TEMPTING — JENNY TOOMEY SINGS THE SONGS OF FRANKLIN BRUNO | JENNY TOOMEY | 2002
When Tempting came out early in the new century, it felt like a coda to the 1990s, at once valedictory and corrective. I’d followed Jenny Toomey through bands (Tsunami, Liquorice, etc.) but especially as co-founder of D.C.’s Simple Machine records, one of the labels that truly foregrounded “indie” as a cultural/economic program. California’s Franklin Bruno was a vaguer presence I’d caught here and there on cassette compilations and live (I’m pretty sure) once in a Montreal club with his band Nothing Painted Blue. But there were so many lo-fi, alienated-guy songwriters around to keep up with. Tempting alerted me how much more there was to his work.
Like Stephin Merritt of the Magnetic Fields, Bruno’s idiosyncratic voice can obscure how beautiful his songs are in their bones. As he shows in his music criticism (the shared pastime through which I later got to know him), he has a deep feel for the American songbook’s past; notice the wink on “Empty Sentiment,” “I’ve seen you rearrange the truth/Like your name was Nelson Riddle.” Here that inheritance was fully evident. And Toomey’s voice, too, sounded so much richer away from scrappy guitars, torch-carrying in a lounge-cabaret setting — backed by the Sly & Robbie of indie, Joey Burns and John Convertino of Calexico (who also graced, for instance, another favorite album of the period, Richard Buckner’s Devotion and Doubt), along with Bruno’s piano, a horn section, and strings, with bells on.
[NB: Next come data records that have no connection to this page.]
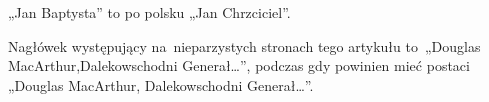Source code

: \documentclass[a4paper,11pt]{article}
\numberwithin{equation}{section}
\begin{document}
\noindent
{} „Jan Baptysta” to po polsku „Jan Chrzciciel”.

\VerSpaceFour





\noindent
{} Nagłówek występujący na~nieparzystych stronach tego artykułu
to~„Douglas MacArthur,Dalekowschodni Generał\ldots”, podczas gdy powinien mieć
postaci „Douglas MacArthur, Dalekowschodni Generał\ldots”.

\VerSpaceFour





\newpage



\begin{center}


\end{center}
\end{document}
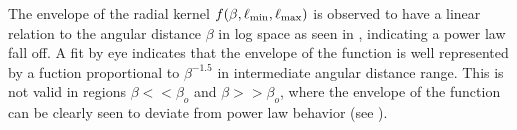 The envelope of the radial kernel $f(\beta,\ell_{\rm min},\ell_{\rm max})$ is observed to have a linear relation to the angular distance $\beta$ in log space as seen in , indicating a power law fall off. A fit by eye indicates that the envelope of the function is well represented by a fuction proportional to $\beta^{-1.5}$ in intermediate angular distance range. This is not valid in regions $\beta << \beta_o$ and $\beta >> \beta_o$, where the envelope of the function can be clearly seen to deviate from power law behavior (see ).


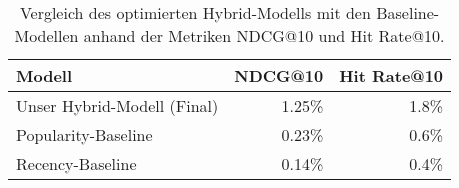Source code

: 
\begin{table}[htbp]
    \centering
    \caption{Vergleich des optimierten Hybrid-Modells mit den Baseline-Modellen anhand der Metriken NDCG@10 und Hit Rate@10.}
    \label{tab:baseline_vergleich}
    \begin{tabular}{lrr}
        \toprule
        \textbf{Modell} & \textbf{NDCG@10} & \textbf{Hit Rate@10} \\
        \midrule
        Unser Hybrid-Modell (Final) & 1.25\% & 1.8\% \\
        Popularity-Baseline        & 0.23\% & 0.6\% \\
        Recency-Baseline           & 0.14\% & 0.4\% \\
        \bottomrule
    \end{tabular}
\end{table}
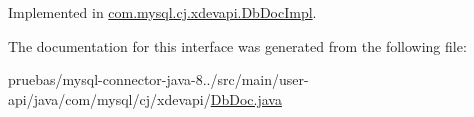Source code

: Implemented in \mbox{\hyperlink{classcom_1_1mysql_1_1cj_1_1xdevapi_1_1_db_doc_impl_afc266a49bb4249ce1a52ce6e69c7daea}{com.\+mysql.\+cj.\+xdevapi.\+Db\+Doc\+Impl}}.



The documentation for this interface was generated from the following file\+:\begin{DoxyCompactItemize}
\item 
pruebas/mysql-\/connector-\/java-\/8../src/main/user-\/api/java/com/mysql/cj/xdevapi/\mbox{\hyperlink{_db_doc_8java}{Db\+Doc.\+java}}\end{DoxyCompactItemize}
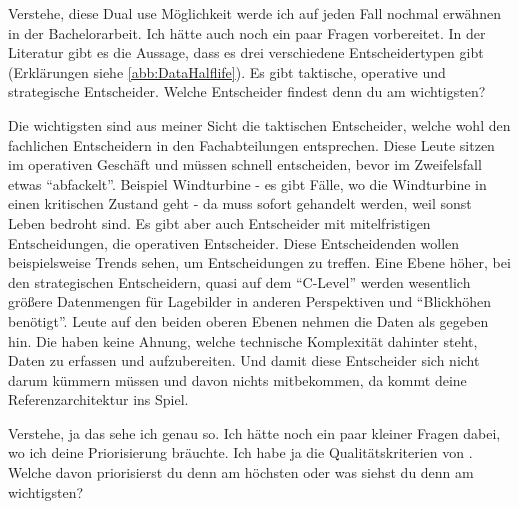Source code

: \LF Verstehe, diese Dual use Möglichkeit werde ich auf jeden Fall nochmal erwähnen in der Bachelorarbeit. Ich hätte auch noch ein paar Fragen vorbereitet. In der Literatur gibt es die Aussage, dass es drei verschiedene Entscheidertypen gibt (Erklärungen siehe \autoref{abb:DataHalflife}). Es gibt taktische, operative und strategische Entscheider. Welche Entscheider findest denn du am wichtigsten?

\PE Die wichtigsten sind aus meiner Sicht die taktischen Entscheider, welche wohl den fachlichen Entscheidern in den Fachabteilungen entsprechen. Diese Leute sitzen im operativen Geschäft und müssen schnell entscheiden, bevor im Zweifelsfall etwas \enquote{abfackelt}. Beispiel Windturbine - es gibt Fälle, wo die Windturbine in einen kritischen Zustand geht - da muss sofort gehandelt werden, weil sonst Leben bedroht sind. Es gibt aber auch Entscheider mit mitelfristigen Entscheidungen, die operativen Entscheider. Diese Entscheidenden wollen beispielsweise Trends sehen, um Entscheidungen zu treffen. Eine Ebene höher, bei den strategischen Entscheidern, quasi auf dem \enquote{C-Level} werden wesentlich größere Datenmengen für Lagebilder in anderen Perspektiven und \enquote{Blickhöhen benötigt}. Leute auf den beiden oberen Ebenen nehmen die Daten als gegeben hin. Die haben keine Ahnung, welche technische Komplexität dahinter steht, Daten zu erfassen und aufzubereiten. Und damit diese Entscheider sich nicht darum kümmern müssen und davon nichts mitbekommen, da kommt deine Referenzarchitektur ins Spiel. 

\LF Verstehe, ja das sehe ich genau so. Ich hätte noch ein paar kleiner Fragen dabei, wo ich deine Priorisierung bräuchte. Ich habe ja die Qualitätskriterien von \citeauthor{Muller.2020}. Welche davon priorisierst du denn am höchsten oder was siehst du denn am wichtigsten?

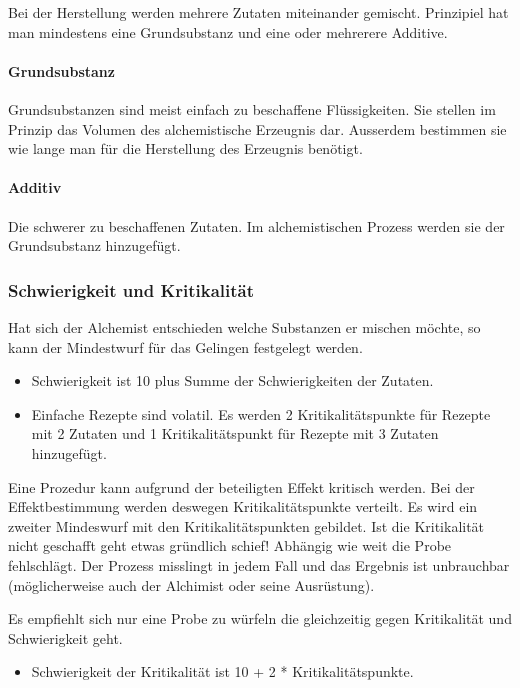 \documentclass{article}
\begin{document}
Bei der Herstellung werden mehrere Zutaten miteinander gemischt. Prinzipiel hat man mindestens eine Grundsubstanz und
eine oder mehrerere Additive.

\paragraph{Grundsubstanz}

Grundsubstanzen sind meist einfach zu beschaffene Flüssigkeiten. Sie stellen im Prinzip das Volumen des
alchemistische Erzeugnis dar. Ausserdem bestimmen sie wie lange man für die Herstellung des Erzeugnis benötigt.

\paragraph{Additiv}

Die schwerer zu beschaffenen Zutaten. Im alchemistischen Prozess werden sie der Grundsubstanz hinzugefügt.

\subsubsection{Schwierigkeit und Kritikalität}

Hat sich der Alchemist entschieden welche Substanzen er mischen möchte, so kann der Mindestwurf für das Gelingen
festgelegt werden.

\begin{itemize}
\item Schwierigkeit ist 10 plus Summe der Schwierigkeiten der Zutaten.
\item Einfache Rezepte sind volatil. Es werden 2 Kritikalitätspunkte für Rezepte mit 2 Zutaten und 1 Kritikalitätspunkt für Rezepte mit 3 Zutaten hinzugefügt.
\end{itemize}

Eine Prozedur kann aufgrund der beteiligten Effekt kritisch werden. Bei der Effektbestimmung werden deswegen
Kritikalitätspunkte verteilt. Es wird ein zweiter Mindeswurf mit den Kritikalitätspunkten gebildet. Ist die
Kritikalität nicht geschafft geht etwas gründlich schief! Abhängig wie weit die Probe fehlschlägt. Der Prozess
misslingt in jedem Fall und das Ergebnis ist unbrauchbar (möglicherweise auch der Alchimist oder seine Ausrüstung).

Es empfiehlt sich nur eine Probe zu würfeln die gleichzeitig gegen Kritikalität und Schwierigkeit
geht.

\begin{itemize}
\item Schwierigkeit der Kritikalität ist 10 + 2 * Kritikalitätspunkte.
\end{itemize}
\end{document}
More so, hearing Toomey sing Bruno’s songs (previously recorded and new) held up a gender-flipped mirror to the bodily anxious indie-rock masculinity of the ’80s—’90s — the way notional sexual enlightenment didn’t safeguard smart, would-be-radical white boys from unhealthy fixations on our failures to summit the romantic Himalayas the culture said were our birthright.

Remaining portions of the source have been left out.